John McCutchan wrote:
> Hi,
> 
> I like the work you are doing on dnotify, your improvements are great.
> But by far the biggest problem with dnotify is that the client needs an
> open file descriptor, causing unmount problems. I was writing up some
> stuff for a new solution to dnotify. My solution was to use the inode
> number, and the device number to uniquely identify a file without using
> a file descriptor. Do you have any plans or ideas for this problem of
> dnotify?
> 
That was my initial approach. Have a device that just reports the 
filesystem id/inode number/type of change for each change. I posted 
something in this direction in december. But unfortunately inode numbers 
do *not* uniquely identify a file on all file systems. I was a bit 
shocked about this, too...

To quote jan harkes, who repiled to my original proposal:

"Inode number are not necessarily unique per filesystem. Any filesystem
that uses iget4 can have several objects that have the same inode
number. For instance, Coda uses 128-bit file-identifiers and the i_ino
number is a simple hash that is 'typically' unique. There are also
filesystems that invent inode numbers whenever inodes are brought into
the cache, but which have no persistency when the inode_cache is pruned.
So the next time you see the same object, it could have a different
(unique) inode number."

I am aware of the fact that there might be unmount problems. I just use 
an open directory for backwards compatibility with the old dnotify 
mechanism and since it is an easy way to say what exactly you want to 
watch.

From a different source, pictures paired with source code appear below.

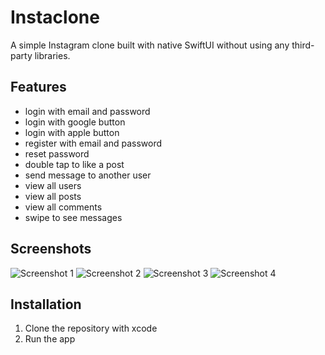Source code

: # Instaclone

A simple Instagram clone built with native SwiftUI without using any third-party libraries.

## Features
- login with email and password
- login with google button
- login with apple button
- register with email and password
- reset password
- double tap to like a post
- send message to another user
- view all users
- view all posts
- view all comments
- swipe to see messages

## Screenshots

![Screenshot 1](screenshots/1.png)
![Screenshot 2](screenshots/2.png)
![Screenshot 3](screenshots/3.png)
![Screenshot 4](screenshots/4.png)

## Installation

1. Clone the repository with xcode
2. Run the app
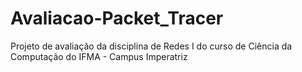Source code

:# Avaliacao-Packet_Tracer
Projeto de avaliação da disciplina de Redes I do curso de Ciência da Computação do IFMA - Campus Imperatriz
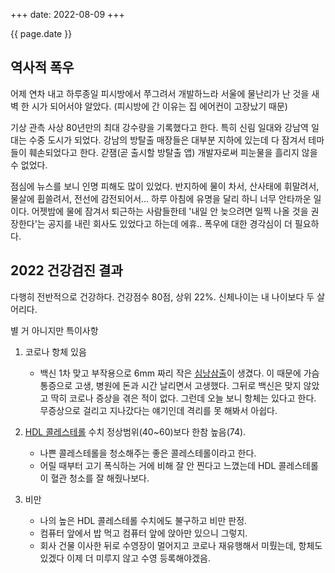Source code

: +++
date: 2022-08-09
+++

{{ page.date }}

역사적 폭우
---
어제 연차 내고 하루종일 피시방에서 쭈그려서 개발하느라 서울에 물난리가 난 것을 새벽 한 시가 되어서야 알았다. (피시방에 간 이유는 집 에어컨이 고장났기 때문)

기상 관측 사상 80년만의 최대 강수량을 기록했다고 한다.
특히 신림 일대와 강남역 일대는 수중 도시가 되었다.
강남의 방탈출 매장들은 대부분 지하에 있는데 다 잠겨서 테마들이 훼손되었다고 한다.
갇잼(곧 출시할 방탈출 앱) 개발자로써 피눈물을 흘리지 않을 수 없었다.

점심에 뉴스를 보니 인명 피해도 많이 있었다. 반지하에 물이 차서, 산사태에 휘말려서, 물살에 휩쓸려서, 전선에 감전되어서... 하루 아침에 유명을 달리 하니 너무 안타까운 일이다. 어젯밤에 물에 잠겨서 퇴근하는 사람들한테 '내일 안 늦으려면 일찍 나올 것을 권장한다'는 공지를 내린 회사도 있었다고 하는데 에휴.. 폭우에 대한 경각심이 더 필요하다.



2022 건강검진 결과
---
다행히 전반적으로 건강하다.
건강점수 80점, 상위 22%. 신체나이는 내 나이보다 두 살 어리다.

별 거 아니지만 특이사항

1. 코로나 항체 있음
	- 백신 1차 맞고 부작용으로 6mm 짜리 작은 [심낭삼출](https://www.amc.seoul.kr/asan/healthinfo/disease/diseaseDetail.do?contentId=32166)이 생겼다. 이 때문에 가슴통증으로 고생, 병원에 돈과 시간 날리면서 고생했다. 그뒤로 백신은 맞지 않았고 딱히 코로나 증상을 겪은 적이 없다. 그런데 오늘 보니 항체는 있다고 한다. 무증상으로 걸리고 지나갔다는 얘기인데 격리를 못 해봐서 아쉽다.

2. [HDL 콜레스테롤](https://www.hidoc.co.kr/healthstory/news/C0000604418) 수치 정상범위(40~60)보다 한참 높음(74).
	- 나쁜 콜레스테롤을 청소해주는 좋은 콜레스테롤이라고 한다.
	- 어릴 때부터 고기 폭식하는 거에 비해 잘 안 찐다고 느꼈는데 HDL 콜레스테롤이 혈관 청소를 잘 해줬나보다.

3. 비만
	- 나의 높은 HDL 콜레스테롤 수치에도 불구하고 비만 판정.
	- 컴퓨터 앞에서 밥 먹고 컴퓨터 앞에 앉아만 있으니 그렇지.
	- 회사 건물 이사한 뒤로 수영장이 멀어지고 코로나 재유행해서 미뤘는데, 항체도 있겠다 이제 더 미루지 않고 수영 등록해야겠음.


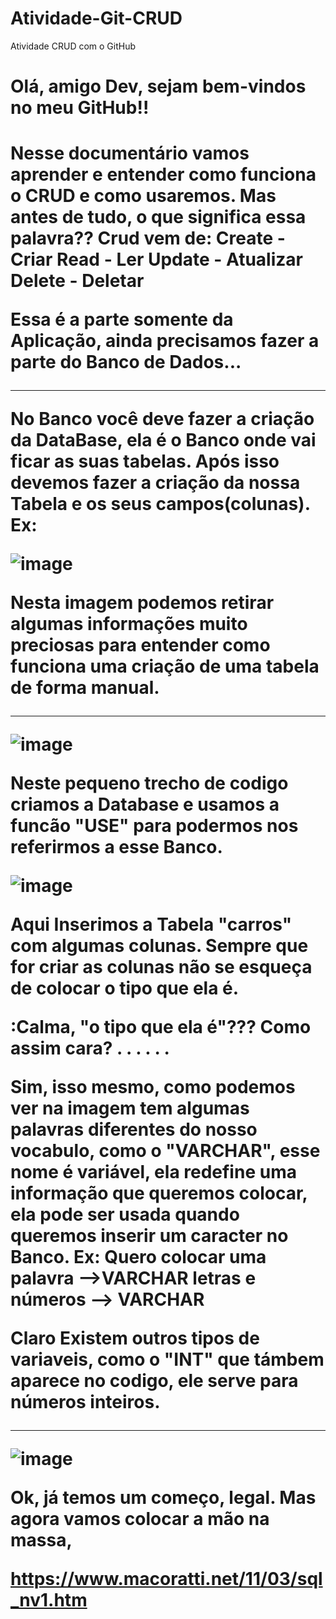 # Atividade-Git-CRUD
Atividade CRUD com o GitHub

<h1>Olá, amigo Dev, sejam bem-vindos no meu GitHub!!<h1>

Nesse documentário vamos aprender e entender como funciona o CRUD e como usaremos. Mas antes de tudo, o que significa essa palavra?? 
Crud vem de:
Create - Criar
Read - Ler
Update - Atualizar
Delete - Deletar

Essa é a parte somente da Aplicação, ainda precisamos fazer a parte do Banco de Dados...

<hr>

No Banco você deve fazer a criação da DataBase, ela é o Banco onde vai ficar as suas tabelas. Após isso devemos fazer a criação da
nossa Tabela e os seus campos(colunas).
Ex:

![image](https://user-images.githubusercontent.com/128431515/228084796-0ca55c2f-4488-4e2a-aea6-63133724fb85.png)

Nesta imagem podemos retirar algumas informações muito preciosas para entender como funciona uma criação de uma tabela de forma
manual.

  <hr></hr>
  
![image](https://user-images.githubusercontent.com/128431515/228085520-8c5e47c6-9667-4592-9ef6-75649d32da35.png)

Neste pequeno trecho de codigo criamos a Database e usamos a funcão "USE" para podermos nos referirmos a esse Banco.

  

![image](https://user-images.githubusercontent.com/128431515/228086170-2a5b4dfe-371a-4991-a042-2c70aef2a16c.png)

  Aqui Inserimos a Tabela "carros" com algumas colunas. Sempre que for criar as colunas não se esqueça de colocar o tipo que ela é.
  
  
  :Calma, "o tipo que ela é"??? Como assim cara?
  .
  .
  .
  .
  .
  .
  
  Sim, isso mesmo, como podemos ver na imagem tem algumas palavras diferentes do nosso vocabulo, como o "VARCHAR", esse nome é
  variável, ela redefine uma informação que queremos colocar, ela pode ser usada quando queremos inserir um caracter no Banco.
  Ex: Quero colocar uma palavra -->VARCHAR
                        letras e números --> VARCHAR
              
  
  
  Claro Existem outros tipos de variaveis, como o "INT" que támbem aparece no codigo, ele serve para números inteiros.
  
<hr></hr>

![image](https://user-images.githubusercontent.com/128431515/228087736-2461bc86-591a-4c69-9a62-e0053925447a.png)


Ok, já temos um começo, legal. Mas agora vamos colocar a mão na massa, 





https://www.macoratti.net/11/03/sql_nv1.htm

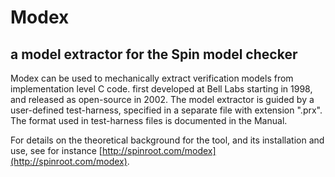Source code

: # Modex
## a model extractor for the Spin model checker

Modex can be used to mechanically 
extract verification models from implementation level C code.
first developed at Bell Labs starting in 1998, and released
as open-source in 2002.
The model extractor is guided by a user-defined test-harness,
specified in a separate file with extension ".prx".
The format used in test-harness files is documented
in the Manual.

For details on the theoretical background for the tool,
and its installation and use, see for instance
[http://spinroot.com/modex](http://spinroot.com/modex).
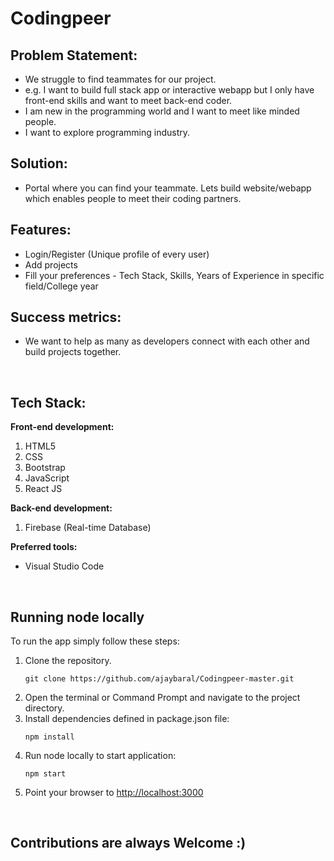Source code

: # Codingpeer

<h2>Problem Statement: </h2>
<ul>
	<li>We struggle to find teammates for our project.</li>
	<li>e.g. I want to build full stack app or interactive webapp but I only have front-end skills and want to meet back-end coder.</li>
	<li>I am new in the programming world and I want to meet like minded people.</li>
	<li>I want to explore programming industry.</li>
</ul>

<h2>Solution: </h2>
<ul>
	<li>Portal where you can find your teammate. Lets build website/webapp which enables people to meet their coding partners.</li>
</ul>

<h2>Features: </h2>
<ul>
	<li>Login/Register (Unique profile of every user)</li>
	<li>Add projects</li>
	<li>Fill your preferences - Tech Stack, Skills, Years of Experience in specific field/College year</li>
</ul>

<h2>Success metrics: </h2>
<ul>
	<li>We want to help as many as developers connect with each other and build projects together.</li>
</ul>
<br>

<h2>Tech Stack: </h2>
<p><strong>Front-end development:</strong></p>
<ol>
	<li>HTML5</li>
	<li>CSS</li>
	<li>Bootstrap</li>
	<li>JavaScript</li>
	<li>React JS</li>
</ol>

<p><strong>Back-end development:</strong></p>
<ol>
	<li>Firebase (Real-time Database)</li>
</ol>

<p><strong>Preferred tools:</strong></p>
<ul>
	<li>Visual Studio Code</li>
</ul>
<br>

<h2>Running node locally</h2>

To run the app simply follow these steps:

<ol>
<li>Clone the repository.
<pre><code>git clone https://github.com/ajaybaral/Codingpeer-master.git</code></pre></li>

<li>Open the terminal or Command Prompt and navigate to the project directory.</li>

<li>Install dependencies defined in package.json file:
<pre><code>npm install</code></pre></li>

<li>Run node locally to start application:
<pre><code>npm start</code></pre></li>

<li>Point your browser to <a href="http://localhost:3000">http://localhost:3000</a></li>
</ol>
<br>

<h2>Contributions are always Welcome :)</h2>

How do you propose to get the information out to user space?

I could have a device /dev/dnotify2 or whatever. But then all change 
information would appear in this device, and interested programs would 
have to sort out this huge stream of information and pick the few 
entries they are interested in.

Maybe there is another solution for the unmount problem. One could 
propagate a special event to all listening files before the do_unmount 
call to tell them that they have to stop listening.

Thanks for your kind words.

best regards,

Rüdiger

           reply	other threads:[~2004-03-23 11:47 UTC|newest]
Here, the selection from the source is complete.